Freitag, 19. Dezember 2014, 12:58

Ohne dir zu nahe treten zu wollen, aber da fehlt es wohl am Hintergrundwissen.

Aber darauf habe ich ja auch hingewiesen, dass ich keine Ahnung habe. Aber irgend etwas ist nun mal falsch gelaufen, sonst hätte es diesen Unfall u. das, schon für einen Feierabend-Flusi-Gamer unverständliche Verhalten der Piloten, ja gar nicht erst gegeben. Wenn ihr nun alle meine mit :?: versehenen Versuche einer Erklärung entkräftet habt, erwarte ich aber auch, eine für Leute ohne Hintergrundwissen, verständliche Erklärung. :help:
Rolf-Uwe
unter dem Anflug EDDC 04, Dresden-Trachau

362

Freitag, 19. Dezember 2014, 14:09

Karl ,vielen Dank für Deine fachlich fundierten Ausführungen.
Zur Ausbildung der Piloten ist generell noch zu sagen, daß sie ja z.B. in Phenix/Arizona (LH) das Fliegen auf kleineren Fliegern bis zum Erbrechen lernen und das A... Gefühl mit Sicherheit vermittelt bekommen. Auch anschließend in Deutschland geht es eine ganze Weile auf 2-Mots bevor man irgendwann mal auf die "Großen" kommt.
Vielleicht interessiert mein Aufenhalt im SIM um zu sehen was da alles so geprüft wird wobei hier nur ein Auszug von Möglichkeiten verlangt wurde, beim nächsten sind z.B. Low-Vis-Landungen Hauptbestandteil, es ist also ein ständiges Üben.
Bezüglich Crew-Management: Einige Dinge dürfen z.B. nur mit Zustimmung beider Piloten vollzogen werden, z.B. Abschießen des Fire-Handlings.
Wie Karl schon ausführte, in Wolken oder dunkler Nacht gibt es kein A..Gefühl mehr, da sind die Instrumente gefragt, siehe hierzu den folgenden Beitrag SPATIAL DISORIENTATION.

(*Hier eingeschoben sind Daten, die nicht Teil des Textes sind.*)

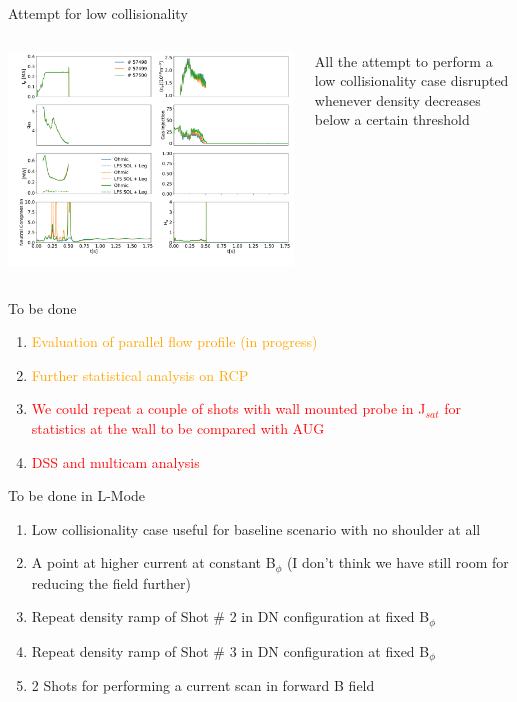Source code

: \documentclass[10pt, compress]{beamer}
\newcommand\Fontvi{\fontsize{8}{7.2}\selectfont}
\begin{document}
\begin{frame}{Attempt for low collisionality}
  \begin{columns}[c]
    \begin{column}{0.7\textwidth}
      \includegraphics[width=8.cm]{../../Experiments/TCV/analysis/pdfbox/LowCollisionalityAttempt}
    \end{column}
    \begin{column}{0.3\textwidth}
      All the attempt to perform a low collisionality case disrupted
      whenever density decreases below a certain threshold
    \end{column}
  \end{columns}
\end{frame}

\begin{frame}{To be done}
  \Fontvi
  \begin{enumerate}
    \item \textcolor{orange}{ Evaluation of parallel flow profile (in
    progress)}
  \item \textcolor{orange}{ Further statistical analysis on RCP}
  \item \textcolor{red}{We could repeat a couple of shots with wall
      mounted probe in J$_{sat}$ for statistics at the wall to be
      compared with AUG}
  \item \textcolor{red}{DSS and multicam analysis}
  \end{enumerate}  
\end{frame}

\begin{frame}{To be done in L-Mode}
  \Fontvi
  \begin{enumerate}
\item  Low collisionality case useful for baseline scenario with no
  shoulder at all
\item  A point at higher current at constant B$_{\phi}$ (I don't think
  we have still room for reducing the field further)
\item  Repeat density ramp of Shot \# 2 in DN configuration at fixed B$_{\phi}$
\item  Repeat density ramp of Shot \# 3 in DN configuration at fixed B$_{\phi}$
\item  2 Shots for performing a current scan in forward B field
\end{enumerate}
\end{frame}
\end{document}
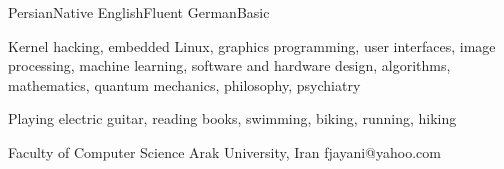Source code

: \documentclass[a4paper,12pt]{memoir} %
\begin{document}

\SmallSep %


\Sep %




\CVLanguageSet
{Persian}{Native}
{English}{Fluent}
{German}{Basic}


\Sep %




{Kernel hacking, embedded Linux, graphics
programming, user interfaces, image processing,
machine learning, software and hardware design,
algorithms, mathematics, quantum mechanics,
philosophy, psychiatry}


{Playing electric guitar, reading books,
swimming, biking, running, hiking}


\Sep %




{Faculty of Computer Science}
{Arak University, Iran}
{fjayani@yahoo.com}

\end{document}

5 Stunden dabei im Full-Simulator


Nach mehreren JUMP-SEAT-Flügen konnte ich
nun einen weiteren Höhepunkt erleben: Ich durfte beim REFRESHER einer
Crew ca. 5 Stunden im A-320 Fullsimulator in Berlin dabei sein, auch das
Vor- und Nachbriefing im Briefingraum gehörte dazu.

Mein Bekannter, Check-Kapitän auf A-320 und für die Durchführung des
REFRESHER verantwortlich, hatte das Einverständnis der Crew vorher
eingeholt. Das ist nicht selbstverständlich, da die Crew ja unter
ziemlicher Anspannung steht und 5 Stunden lang hochkonzentriert Dinge
abarbeiten muß, die normal kaum vorkommen.





REFRESHER,

Teil 1: Airport- Familiarisation SPC (La Palma-Kanaren)

Ziel der Übung war den Airport La Palma (SPC) und seine Anflugverfahren
in allen Variationen zu trainieren. Die anwesenden Piloten bezeichneten
La Palma wegen seiner Lage und der Windphänomene als sehr tückisch, mehr
noch als Funchal-Madeira. Beide Kapitäne führten aus, dass der Wind auf
allen Kanaren immer eine Rolle spielt und stets für eine Überaschung
gut ist, z.B. wenn er in 50 Fuß plötzlich aus gegenläufiger Richtung
kommt und kurz vor touch-down wieder wechselt.

Auf La Palma gibt es lediglich einen NDB-Approach und beide Runways
haben Berge im Anflugsektor. Der Wind kommt dabei aus den angrenzenden
Bergen und wechselt nicht selten die Richtung.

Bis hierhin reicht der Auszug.